Leo Tolstoy was born in 1828 at Yasnaya Polyana, province of Tula, the fourth son of Count Nikolay Tolstoy. Between 1856 and 1861 Tolstoy wrote and traveled abroad extensively. He returned with a sense of revulsion for what he considered to be European materialism. In 1859 he started several schools for peasant children at Yasnaya and in 1862 he founded a magazine in which he contended that it was the peasants who should teach the intellectuals, rather than the other way round. Tolstoy's increasingly radical political stance at the end of his life alienated his wife. He frequently dispensed huge sums of money to beggars and drew up a will relinquishing his copyrights. Such behavior led to frequent disputes with his Sofia. Finding it impossible to continue living a comfortable life with his family whilst preaching communism, he left Yasnaya in 1910, with one of his daughters and his doctor, for an unknown destination. He died on the journey and was buried in a simple peasant's grave.
The great classics contain passionate romance, thrilling adventure, arresting characters, unforgettable scenes and situations. But finding time to read them can be a problem. So, we've condensed some of the finest books in the world to a manageable length to enable everyone to enjoy them
* A unique concept
* The reductions in length have been done with sensitivity and retain the author's own words
* The popularity of TV and movie adaptations of the Classics shows that there is an audience for the Compact Editions series
* Distinctive modern cover treatment and attractive, readable text
* Includes a time line to place the book in its historical context
* 'The Compact Editions are aimed at encouraging more mainstream readers to become better acquainted with our literary heritage which, personally, I salute' Sarah Broadhurst, The Bookseller
* 'For "ordinary" readers - people who want nothing more than to be diverted by some of the greatest prose writing ever produced - I can't see why it matters if they opt for a crisper version of a rambling old classic' Kathryn Hughes, Guardian Unlimited Books
|11-07-2010, 03:14 AM||#2|
Join Date: Nov 2006
Device: Kindle Voyage, iPad Mini, iPhone 6, MS Surface Pro, N7
"Condensed books" are an abomination. When I was a teenager I had a great aunt who would send me Readers' Digest condensed books every birthday and Christmas.
If you want to read a book, read the proper version.
|11-07-2010, 04:33 AM||#3|
Join Date: Jun 2010
Device: Kobo Glo HD & iPad
Go to the Feedbooks and download the real one if you don't want to pay.

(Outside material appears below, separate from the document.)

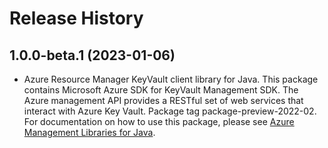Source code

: # Release History

## 1.0.0-beta.1 (2023-01-06)

- Azure Resource Manager KeyVault client library for Java. This package contains Microsoft Azure SDK for KeyVault Management SDK. The Azure management API provides a RESTful set of web services that interact with Azure Key Vault. Package tag package-preview-2022-02. For documentation on how to use this package, please see [Azure Management Libraries for Java](https://aka.ms/azsdk/java/mgmt).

B&N's edition is really good too with its notes and everything.
|11-07-2010, 05:19 AM||#4|
Join Date: Jul 2009
Device: Sony, Kindle
I think it varies - Lamb's Tales from Shakespeare was, as a child, my first introduction to the bard and one which I enjoyed immensely. My familarity with the tales helped my later readings of the Shakespeare at school.
Remixes and updatings are also all fair game I reckon. But condensing I'm less sure about - and where do you draw the line? 400 pages is still a hefty read - perhaps 280 would be better?
For the original - Mobileread itself offers a Kindle friendly edition too:
Last edited by greencat; 11-07-2010 at 05:23 AM.
|11-07-2010, 06:37 AM||#5|
Join Date: Jan 2007
Location: San Borja (Lima), Peru
Device: Kindle PW2(WiFi) / FireHD; Kobo-Glo; Ipad Air; Voyage; Boox C67-ML
I think this is a horrible idea that should not be supported in any way.
|11-07-2010, 07:03 AM||#6|
Join Date: May 2009
Device: Apple iTouch
When I was a child, "Classics Comics" featured adaptations of such novels as Robinson Crusoe, Don Quixote and many others in a comic book format. If I had my collection today, they'd probably be worth a fortune. If 400 pages are too taxing for some readers, maybe they can find an Anna Karenina comic book in a fraction of this length.
|11-07-2010, 08:06 AM||#7|
Join Date: Oct 2009
Location: Ipswich, Queensland, Australia
Device: Kindle 2, Sony PRS 650, Ipod Touch
I have read Tolstoy's Anna Karenina in full, and could not imagine only reading half of it...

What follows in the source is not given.